The NGI National Spot Gas Average dropped 5 cents to $2.62. Weak next-day power pricing lent a soft tone to the markets, although the soon-to-expire October futures contract managed to hold its ground easing one-tenth of a cent to $2.996 and November lost five-tenths of a cent to $3.050. November crude oil plunged $1.26 to $44.67/bbl.

Next-day power pricing and weakening demand on the West Coast helped soften gas prices from Oregon to Southern California. Intercontinental Exchange reported that on-peak power at SP-15 for Wednesday delivery dropped $6.89 to $39.35/MWh and CAISO forecast that peak power load Tuesday of 39,914 MW would fall to 37,499 MW Wednesday.

Gas at Malin fell 6 cents to $2.85 and parcels at the PG&E Citygate came in 9 cents lower at $3.46. Gas at the SoCal Citygate dropped 16 cents to $3.08, and gas priced at the SoCal Border Average changed hands 9 cents lower at $2.95. Kern Delivery lost 13 cents to $2.93.

Mid-Atlantic points retreated as weak next-day power prices provided little incentive to make incremental gas purchases. Intercontinental Exchange reported that on-peak power at the New York ISO Zone A (western New York) delivery point fell $13.75 to $23.75/MWh and power across the state at the Zone G terminal shed $9.15 to $24.68/MWh.

Next-day power at the PJM West delivery point fell 83 cents to $29.97/MWh, and Wednesday on-peak power at the Indiana Hub came in $1.50 lower at $3.50.

Gas bound for New York City on Transco Zone 6 dropped under $1 at 98 cents, down 12 cents from Monday’s trading, and gas on Transco Zone 6 non-NY North serving southeasternmost Pennsylvania, Trenton, and southern New Jersey skidded 11 cents to 93 cents.

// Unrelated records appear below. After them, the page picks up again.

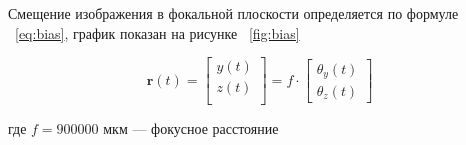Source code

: \begin{samepage}
Смещение изображения в фокальной плоскости определяется по формуле ~\eqref{eq:bias}, график показан на рисунке ~\ref{fig:bias}

\begin{equation}
	\label{eq:bias}
	\mathbf{r}(t) = 
	\begin{bmatrix}
		y(t) \\
		z(t) \\
	\end{bmatrix}
	= f \cdot
	\begin{bmatrix}
		\theta_{y}(t) \\
		\theta_{z}(t)
	\end{bmatrix}
\end{equation}

где \(f=900000\) мкм --- фокусное расстояние
\end{samepage}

Major market trading points weakened as well. Gas at the Chicago Citygate was quoted 3 cents lower at $2.96, and deliveries to the Henry Hub fell 2 cents to $3.03. Packages on Panhandle Eastern were seen 2 cents lower at $2.79, and gas at Opal changed hands 6 cents down at $2.81.

“With the weather factor declining in influence, the nearby gas futures are morphing into an even tighter trading range with today’s parameters limited to less than 6 cents,” said Jim Ritterbusch of Ritterbusch and Associates in closing comments Tuesday. “The nearby futures gravitated at around the $3 mark with some possible assistance from today’s option expiration. But tomorrow’s futures expiry should prove to be more important and we see a firm finish given modest discounts on the screen against physical values and the likelihood that remaining speculative shorts will be rolling positions forward into the deferred premiums.

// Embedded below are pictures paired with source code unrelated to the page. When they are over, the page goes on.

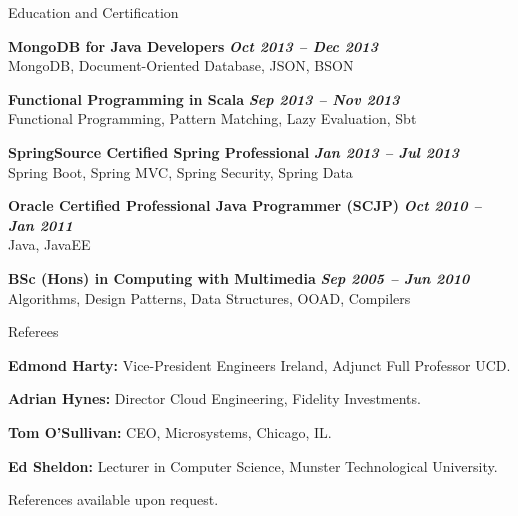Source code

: \documentclass{résumé}
\begin{document}
\begin{rSection}{Education and Certification}

{\bf MongoDB for Java Developers} \hfill {\em \textbf{Oct 2013 – Dec 2013}} 
\\ \normalfont MongoDB, Document-Oriented Database, JSON, BSON
    
{\bf Functional Programming in Scala} \hfill {\em \textbf{Sep 2013 – Nov 2013}} 
\\ \normalfont Functional Programming, Pattern Matching, Lazy Evaluation, Sbt
    
{\bf SpringSource Certified Spring Professional} \hfill {\em \textbf{Jan 2013 – Jul 2013}} 
\\ \normalfont Spring Boot, Spring MVC, Spring Security, Spring Data
    
{\bf Oracle Certified Professional Java Programmer (SCJP)} \hfill {\em \textbf{Oct 2010 – Jan 2011}} 
\\ \normalfont Java, JavaEE
    
{\bf BSc (Hons) in Computing with Multimedia} \hfill {\em \textbf{Sep 2005 – Jun 2010}} 
\\ \normalfont Algorithms, Design Patterns, Data Structures, OOAD, Compilers

\end{rSection}

\begin{rSection}{Referees}
\item \textbf{Edmond Harty:} Vice-President Engineers Ireland, Adjunct Full Professor UCD.
\item \textbf{Adrian Hynes:} Director Cloud Engineering, Fidelity Investments.
\item \textbf{Tom O'Sullivan:} CEO, Microsystems, Chicago, IL.
\item \textbf{Ed Sheldon:} Lecturer in Computer Science, Munster Technological University.
\item \normalfont References available upon request.
\end{rSection}
\end{document}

“Although the current Midcontinent cooldown is expected to be followed by another warm-up through the first week of October, seasonal factors are beginning to challenge CDD accumulation in demanding a major deviation from normal before prices are impacted appreciably. We are maintaining a neutral trading bias for now and will look to approach the market off of our previously suggested price parameters of about $2.95-3.17 in referencing the November contract.”

Forecasters are not calling for much in the way of heating or cooling load. WSI Corp. in its Tuesday morning report said, “[Tuesday’s] 11-15 day period forecast is cooler than yesterday’s forecast across the Midcontinent for days 11-14. The West and parts of the Northeast are a little warmer. PWCDDs are down 0.9 for those days to 15.8 for the period. GWHDDs are up 0.8 to 17.7, which is nearly 20 lower than average.

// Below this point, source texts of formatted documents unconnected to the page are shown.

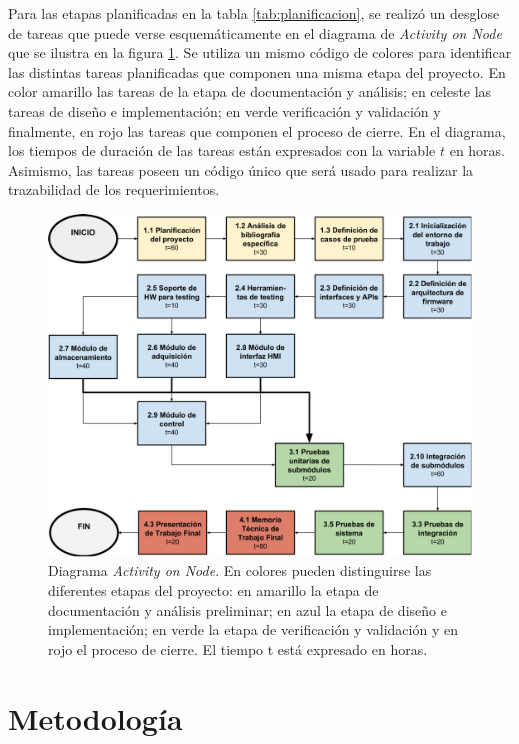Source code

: Para las etapas planificadas en la tabla \ref{tab:planificacion}, se realizó un desglose de tareas que puede verse esquemáticamente en el diagrama de \textit{Activity on Node} que se ilustra en la figura \ref{fig:AoN}. Se utiliza un mismo código de colores para identificar las distintas tareas planificadas que componen una misma etapa del proyecto. En color amarillo las tareas de la etapa de documentación y análisis; en celeste las tareas de diseño e implementación; en verde verificación y validación y finalmente, en rojo las tareas que componen el proceso de cierre. En el diagrama, los tiempos de duración de las tareas están expresados con la variable $t$ en horas. Asimismo, las tareas poseen un código único que será usado para realizar la trazabilidad de los requerimientos.

\begin{figure}[h]
	\centering
	\includegraphics[width=\textwidth]{./Figures/AoN.pdf}
	\caption[Diagrama \textit{Activity on Node}.]{Diagrama \textit{Activity on Node}.  En colores pueden distinguirse las diferentes etapas del proyecto: en amarillo la etapa de documentación y análisis preliminar; en azul la etapa de diseño e implementación; en verde la etapa de verificación y validación y en rojo el proceso de cierre. El tiempo t está expresado en horas.}
	\label{fig:AoN}
\end{figure}

\clearpage
\section{Metodología}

“Forecast confidence remains on the low end of the scale due to uncertainty and model spread, with the long-range track and influence of 97L, as well as fluctuations with the upstream Pacific flow.”

The National Hurricane Center (NHC) in a 2 p.m. EDT report said it was following a tropical wave 350 miles east of Barbados that was “showing signs of organization.” The system had winds near tropical storm force and was moving to the west-northwest at 15 to 20 mph. NHC gave the system a 90% chance of becoming a tropical storm or tropical depression in the succeeding 48 hours.